The first generation after Margaret Mackay Black produced three engineer sons, one, alas, killed in action when he would have liked to win back to Lonachuan where his heart was. The next generation seemed to produce craftsmen and local government officials and a regular soldier, a rarity in this family. Andrew Black kept in touch with his aunt Sarah Macdonald in Larchmont, New York, for a time but the connection has long since been broken or not maintained by his children.
Margaret's descendents are located in loose bunches around Vancouver, Ontario, North Carolina, Glasgow, Carlisle and London. One of them, Hunter Davies has just published a book on the story of the Beatles. Mary Black, so far as I am concerned is their excellent literary representative, ably backed up by Margaret Carruthers in Ontario, who is recently widowed.
I am hoping to hear further from the McCabes in Canada, about my cousin, Janet Black, whose early years in Scotland were spent at Bonar Bridge and with her aunt Sarah at Aberdeen.

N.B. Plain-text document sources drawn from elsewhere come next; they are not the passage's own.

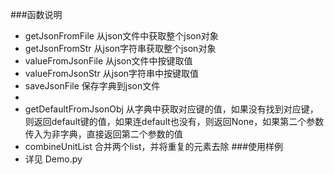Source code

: ###函数说明

- getJsonFromFile    从json文件中获取整个json对象
- getJsonFromStr     从json字符串获取整个json对象
- valueFromJsonFile  从json文件中按键取值
- valueFromJsonStr   从json字符串中按键取值
- saveJsonFile       保存字典到json文件
-
- getDefaultFromJsonObj    从字典中获取对应键的值，如果没有找到对应键，则返回default键的值，如果连default也没有，则返回None，如果第二个参数传入为非字典，直接返回第二个参数的值
- combineUnitList 合并两个list，并将重复的元素去除
###使用样例
- 详见 Demo.py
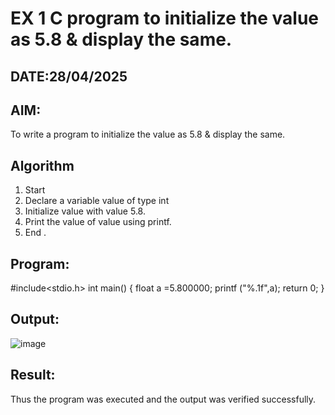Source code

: # EX 1 C program to initialize the value as 5.8 & display the same.
## DATE:28/04/2025
## AIM:
To write a program to initialize the value as 5.8 & display the same.

## Algorithm
1. Start
2. Declare a variable value of type int
3. Initialize value with value 5.8.
4. Print the value of value using printf.
5. End .
   
## Program:
#include<stdio.h> 
int main()
{
float a =5.800000; 
printf ("%.1f",a); 
return 0;
}

## Output:

![image](https://github.com/user-attachments/assets/e938b4cc-4cda-4887-a926-f8d6b2963dc6)


## Result:
Thus the program was executed and the output was verified successfully.
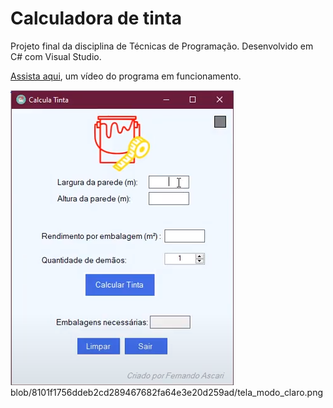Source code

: # Calculadora de tinta
Projeto final da disciplina de Técnicas de Programação.
Desenvolvido em C# com Visual Studio.

[Assista aqui](https://drive.google.com/file/d/1IWm1vEPHEQR30SniYIQjd1wCBjLtKUp2/view?usp=sharing), um vídeo do programa em funcionamento.

![Tela modo claro](/tela_modo_claro.png?raw=true "Modo Claro")
blob/8101f1756ddeb2cd289467682fa64e3e20d259ad/tela_modo_claro.png


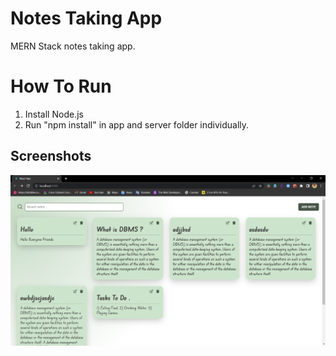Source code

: # Notes Taking App

MERN Stack notes taking app.

# How To Run

1. Install Node.js
2. Run "npm install" in app and server folder individually.


## Screenshots

![App Screenshot](./app/src/assets/readme.png)
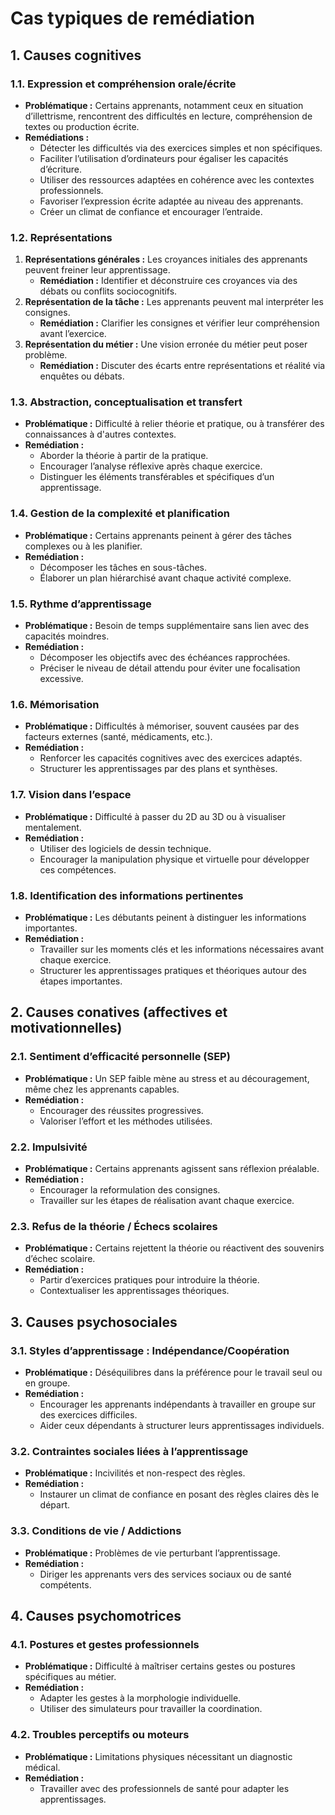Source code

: # Cas typiques de remédiation

## **1. Causes cognitives**

### **1.1. Expression et compréhension orale/écrite**

-   **Problématique :** Certains apprenants, notamment ceux en situation d’illettrisme, rencontrent des difficultés en lecture, compréhension de textes ou production écrite.
-   **Remédiations :**
    -   Détecter les difficultés via des exercices simples et non spécifiques.
    -   Faciliter l’utilisation d’ordinateurs pour égaliser les capacités d’écriture.
    -   Utiliser des ressources adaptées en cohérence avec les contextes professionnels.
    -   Favoriser l’expression écrite adaptée au niveau des apprenants.
    -   Créer un climat de confiance et encourager l’entraide.

### **1.2. Représentations**

1.  **Représentations générales :** Les croyances initiales des apprenants peuvent freiner leur apprentissage.
    -   **Remédiation :** Identifier et déconstruire ces croyances via des débats ou conflits sociocognitifs.
2.  **Représentation de la tâche :** Les apprenants peuvent mal interpréter les consignes.
    -   **Remédiation :** Clarifier les consignes et vérifier leur compréhension avant l’exercice.
3.  **Représentation du métier :** Une vision erronée du métier peut poser problème.
    -   **Remédiation :** Discuter des écarts entre représentations et réalité via enquêtes ou débats.

### **1.3. Abstraction, conceptualisation et transfert**

-   **Problématique :** Difficulté à relier théorie et pratique, ou à transférer des connaissances à d'autres contextes.
-   **Remédiation :**
    -   Aborder la théorie à partir de la pratique.
    -   Encourager l’analyse réflexive après chaque exercice.
    -   Distinguer les éléments transférables et spécifiques d’un apprentissage.

### **1.4. Gestion de la complexité et planification**

-   **Problématique :** Certains apprenants peinent à gérer des tâches complexes ou à les planifier.
-   **Remédiation :**
    -   Décomposer les tâches en sous-tâches.
    -   Élaborer un plan hiérarchisé avant chaque activité complexe.

### **1.5. Rythme d’apprentissage**

-   **Problématique :** Besoin de temps supplémentaire sans lien avec des capacités moindres.
-   **Remédiation :**
    -   Décomposer les objectifs avec des échéances rapprochées.
    -   Préciser le niveau de détail attendu pour éviter une focalisation excessive.

### **1.6. Mémorisation**

-   **Problématique :** Difficultés à mémoriser, souvent causées par des facteurs externes (santé, médicaments, etc.).
-   **Remédiation :**
    -   Renforcer les capacités cognitives avec des exercices adaptés.
    -   Structurer les apprentissages par des plans et synthèses.

### **1.7. Vision dans l’espace**

-   **Problématique :** Difficulté à passer du 2D au 3D ou à visualiser mentalement.
-   **Remédiation :**
    -   Utiliser des logiciels de dessin technique.
    -   Encourager la manipulation physique et virtuelle pour développer ces compétences.

### **1.8. Identification des informations pertinentes**

-   **Problématique :** Les débutants peinent à distinguer les informations importantes.
-   **Remédiation :**
    -   Travailler sur les moments clés et les informations nécessaires avant chaque exercice.
    -   Structurer les apprentissages pratiques et théoriques autour des étapes importantes.


## **2. Causes conatives (affectives et motivationnelles)**

### **2.1. Sentiment d’efficacité personnelle (SEP)**

-   **Problématique :** Un SEP faible mène au stress et au découragement, même chez les apprenants capables.
-   **Remédiation :**
    -   Encourager des réussites progressives.
    -   Valoriser l’effort et les méthodes utilisées.

### **2.2. Impulsivité**

-   **Problématique :** Certains apprenants agissent sans réflexion préalable.
-   **Remédiation :**
    -   Encourager la reformulation des consignes.
    -   Travailler sur les étapes de réalisation avant chaque exercice.

### **2.3. Refus de la théorie / Échecs scolaires**

-   **Problématique :** Certains rejettent la théorie ou réactivent des souvenirs d’échec scolaire.
-   **Remédiation :**
    -   Partir d’exercices pratiques pour introduire la théorie.
    -   Contextualiser les apprentissages théoriques.
 

## **3. Causes psychosociales**

### **3.1. Styles d’apprentissage : Indépendance/Coopération**

-   **Problématique :** Déséquilibres dans la préférence pour le travail seul ou en groupe.
-   **Remédiation :**
    -   Encourager les apprenants indépendants à travailler en groupe sur des exercices difficiles.
    -   Aider ceux dépendants à structurer leurs apprentissages individuels.


### **3.2. Contraintes sociales liées à l’apprentissage**

-   **Problématique :** Incivilités et non-respect des règles.
-   **Remédiation :**
    -   Instaurer un climat de confiance en posant des règles claires dès le départ.

### **3.3. Conditions de vie / Addictions**

-   **Problématique :** Problèmes de vie perturbant l’apprentissage.
-   **Remédiation :**
    -   Diriger les apprenants vers des services sociaux ou de santé compétents.


## **4. Causes psychomotrices**

### **4.1. Postures et gestes professionnels**

-   **Problématique :** Difficulté à maîtriser certains gestes ou postures spécifiques au métier.
-   **Remédiation :**
    -   Adapter les gestes à la morphologie individuelle.
    -   Utiliser des simulateurs pour travailler la coordination.

### **4.2. Troubles perceptifs ou moteurs**

-   **Problématique :** Limitations physiques nécessitant un diagnostic médical.
-   **Remédiation :**
    -   Travailler avec des professionnels de santé pour adapter les apprentissages.
<!--stackedit_data:
eyJoaXN0b3J5IjpbLTc1MTEzMzA0NV19
-->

I was encamped with the Argylls at Tain, near Ardgay, in 1915, and walked up to visit my uncle John, Ben Reay, then. Why did I not know to visit my Aunt Margaret who was then at Lonachuan, and I think she must have been in considerably hardship then?
No accounting for family relationships!
In my tables there are 89 names in the four generations after the union of Margaret Mackay and Archibald Black.
So far as I can learn, being a junior, she had as many crosses and troubles to prove her as any of her sisters and brothers. Her last years at Lonachuan, midst the privations of War I, and in failing health, and alone, show that she was made of good stuff. Her descendents can indeed be proud of the old lady, as she would be of them.
Matthew XI. 19.
RLM:
Grace Rudell has left with me a copy of a letter written after 9/11/1909 but undated. It is from RLM's Aunt Margaret Black, not yet Mrs. Welsh. It is from the croft, Lonachuan at Bonar Bridge, and states that my Aunt had been looking after my Uncle Donald for a month there, "but it did not do him any good" and he had died. (Cancer of the stomach). When the letter was written, my Aunt had her daughter, Margaret Ann Black Logan staying with her, plus three children. And "the harvest was later and cold and barely finished last week and the crops not very good". Logan had gone to Canada and had not written home for 18 months.
It would appear that Aunt Margaret was a good bit better than some have made out! I feel pleased to record this.